Thoughts on non-repudiation
What exactly is "non-repudiation?" This question has been asked many times but rarely answered, at least in a reasonable way. Part of the problem seems to be caused by the fact that "repudiation" means something particular to lawyers, and that meaning isn’t the same as the one that technologists think of, and most of the debates over the meaning of "non-repudiation" can probably be reduced to the misunderstanding that using that particular term caused.
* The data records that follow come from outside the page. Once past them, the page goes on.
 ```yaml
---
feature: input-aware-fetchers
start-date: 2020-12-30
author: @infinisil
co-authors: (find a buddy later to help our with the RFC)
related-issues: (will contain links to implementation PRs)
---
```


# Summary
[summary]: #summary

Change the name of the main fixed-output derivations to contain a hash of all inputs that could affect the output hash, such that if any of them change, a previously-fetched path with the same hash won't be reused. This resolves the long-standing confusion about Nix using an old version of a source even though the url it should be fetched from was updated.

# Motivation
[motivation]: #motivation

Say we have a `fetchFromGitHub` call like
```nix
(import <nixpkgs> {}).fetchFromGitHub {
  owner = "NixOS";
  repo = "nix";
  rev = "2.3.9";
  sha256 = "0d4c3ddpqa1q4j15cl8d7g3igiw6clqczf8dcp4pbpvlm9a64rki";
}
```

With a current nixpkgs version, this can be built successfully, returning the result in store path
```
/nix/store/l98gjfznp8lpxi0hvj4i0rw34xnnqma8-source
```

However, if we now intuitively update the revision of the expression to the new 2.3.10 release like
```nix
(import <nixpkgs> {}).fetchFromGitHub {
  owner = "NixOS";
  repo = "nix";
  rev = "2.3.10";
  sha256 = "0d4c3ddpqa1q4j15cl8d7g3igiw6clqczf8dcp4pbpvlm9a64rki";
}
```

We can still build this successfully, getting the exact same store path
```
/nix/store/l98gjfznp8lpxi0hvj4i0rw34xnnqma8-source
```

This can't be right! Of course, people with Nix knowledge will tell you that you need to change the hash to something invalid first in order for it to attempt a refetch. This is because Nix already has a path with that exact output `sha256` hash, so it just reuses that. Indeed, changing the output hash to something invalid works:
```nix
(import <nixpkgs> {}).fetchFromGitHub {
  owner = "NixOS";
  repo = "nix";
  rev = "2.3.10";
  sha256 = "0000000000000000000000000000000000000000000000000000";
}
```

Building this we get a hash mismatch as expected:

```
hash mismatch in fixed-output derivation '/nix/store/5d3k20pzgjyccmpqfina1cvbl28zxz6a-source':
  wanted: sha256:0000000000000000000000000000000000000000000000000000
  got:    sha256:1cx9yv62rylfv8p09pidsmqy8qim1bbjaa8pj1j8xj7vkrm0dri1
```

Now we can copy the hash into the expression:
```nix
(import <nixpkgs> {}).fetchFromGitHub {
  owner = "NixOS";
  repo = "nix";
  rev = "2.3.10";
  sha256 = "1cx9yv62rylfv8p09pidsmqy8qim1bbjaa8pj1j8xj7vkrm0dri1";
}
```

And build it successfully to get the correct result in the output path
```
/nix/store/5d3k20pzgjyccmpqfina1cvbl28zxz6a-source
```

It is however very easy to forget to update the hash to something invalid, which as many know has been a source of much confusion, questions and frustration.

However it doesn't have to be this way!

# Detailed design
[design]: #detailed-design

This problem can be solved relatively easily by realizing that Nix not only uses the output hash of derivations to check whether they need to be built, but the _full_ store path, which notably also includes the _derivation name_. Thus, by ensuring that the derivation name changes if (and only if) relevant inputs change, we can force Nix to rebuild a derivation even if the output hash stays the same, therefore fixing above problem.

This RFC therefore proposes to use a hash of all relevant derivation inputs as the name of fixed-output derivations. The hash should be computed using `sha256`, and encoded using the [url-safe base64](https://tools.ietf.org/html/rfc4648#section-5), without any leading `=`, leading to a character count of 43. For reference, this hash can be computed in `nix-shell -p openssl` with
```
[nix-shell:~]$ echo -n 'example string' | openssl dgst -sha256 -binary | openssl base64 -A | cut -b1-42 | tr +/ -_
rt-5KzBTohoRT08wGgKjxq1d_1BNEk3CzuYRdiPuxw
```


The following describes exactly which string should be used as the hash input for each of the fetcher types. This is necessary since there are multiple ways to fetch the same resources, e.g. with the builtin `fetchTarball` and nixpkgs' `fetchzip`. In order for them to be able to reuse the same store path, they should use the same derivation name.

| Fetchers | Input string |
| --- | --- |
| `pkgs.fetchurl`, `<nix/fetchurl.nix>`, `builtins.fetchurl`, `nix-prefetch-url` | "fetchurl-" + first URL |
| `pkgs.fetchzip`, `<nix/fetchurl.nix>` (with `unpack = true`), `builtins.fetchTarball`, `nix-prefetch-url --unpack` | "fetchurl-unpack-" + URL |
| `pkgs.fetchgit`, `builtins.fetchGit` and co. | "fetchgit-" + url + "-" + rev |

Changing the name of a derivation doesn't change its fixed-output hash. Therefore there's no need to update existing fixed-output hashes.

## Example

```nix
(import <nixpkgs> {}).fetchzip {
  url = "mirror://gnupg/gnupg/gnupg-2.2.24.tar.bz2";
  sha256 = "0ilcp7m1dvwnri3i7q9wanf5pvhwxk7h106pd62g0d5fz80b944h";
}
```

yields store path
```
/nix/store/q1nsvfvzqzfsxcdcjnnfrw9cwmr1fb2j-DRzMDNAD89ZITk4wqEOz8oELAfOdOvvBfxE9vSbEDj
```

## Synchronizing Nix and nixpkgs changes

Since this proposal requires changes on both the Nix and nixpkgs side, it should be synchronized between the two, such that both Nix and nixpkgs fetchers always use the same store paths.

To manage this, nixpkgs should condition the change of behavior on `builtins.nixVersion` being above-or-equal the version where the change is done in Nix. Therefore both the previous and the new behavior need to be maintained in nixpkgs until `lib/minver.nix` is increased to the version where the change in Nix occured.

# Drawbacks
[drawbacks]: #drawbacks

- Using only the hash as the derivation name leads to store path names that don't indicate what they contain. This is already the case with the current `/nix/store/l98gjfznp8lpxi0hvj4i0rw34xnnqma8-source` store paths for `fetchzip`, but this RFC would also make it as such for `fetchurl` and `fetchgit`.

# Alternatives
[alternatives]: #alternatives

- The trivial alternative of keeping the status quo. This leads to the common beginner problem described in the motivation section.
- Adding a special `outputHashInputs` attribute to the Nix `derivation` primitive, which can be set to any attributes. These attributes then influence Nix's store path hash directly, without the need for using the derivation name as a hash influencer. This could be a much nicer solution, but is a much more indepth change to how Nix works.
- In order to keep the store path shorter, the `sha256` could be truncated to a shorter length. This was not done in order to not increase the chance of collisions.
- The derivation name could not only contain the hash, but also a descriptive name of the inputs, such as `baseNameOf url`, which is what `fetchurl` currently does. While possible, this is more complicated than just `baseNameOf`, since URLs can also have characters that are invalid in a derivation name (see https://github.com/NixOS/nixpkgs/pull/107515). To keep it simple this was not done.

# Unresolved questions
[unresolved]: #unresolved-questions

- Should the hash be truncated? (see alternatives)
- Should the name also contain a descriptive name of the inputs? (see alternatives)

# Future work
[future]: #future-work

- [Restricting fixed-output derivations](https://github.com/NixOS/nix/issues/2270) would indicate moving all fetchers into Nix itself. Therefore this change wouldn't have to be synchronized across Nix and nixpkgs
If a term like "origin authentication and data integrity" (OADI) had been used instead, we’d probably have reached an agreement as to what the term actually means long ago, but it wasn’t, so we’re stuck with a more confusing term instead.
OADI can be ensured in more than one way. A digital signature can be the basis for ensuring OADI, but doing this gives you a scheme that’s only as good as the controls around the private key that’s used to create the signature. If a digital certificate is used in an OADI scheme, then you have even more controls to worry about: those used by the CA that creates the certificate. So without the right controls in place, a digital signature isn’t very useful for ensuring OADI.
A MAC can also be used as the basis for ensuring OADI, and it’s also only as good as the controls around the key that’s used to create or verify the MAC. If you have controls in place that ensure that the sender of a message can only use a key to create a MAC and that the recipient of a message can only use a key verify a MAC, then a MAC is useful as a means of OADI. There are systems today that do this, although they’re not as common as the ones used to create and verify digital signatures.
So it seems that the difference between using a digital signature for OADI and using a MAC for OADI aren’t as great as you might first think. In either case, the usefulness of the OADI scheme is limited by the controls in place that limit how cryptographic keys are used. In one case you’re trusting the controls that the sender of a message has in place, and probably the controls that a CA has in place as well. In the other case, you’re trusting that the controls in place at both the sender and recipient. The biggest difference between the two cases seems to be the practical difficulties that limit the usefulness of MACs, but if you want to ensure OADI, either type of scheme can be used.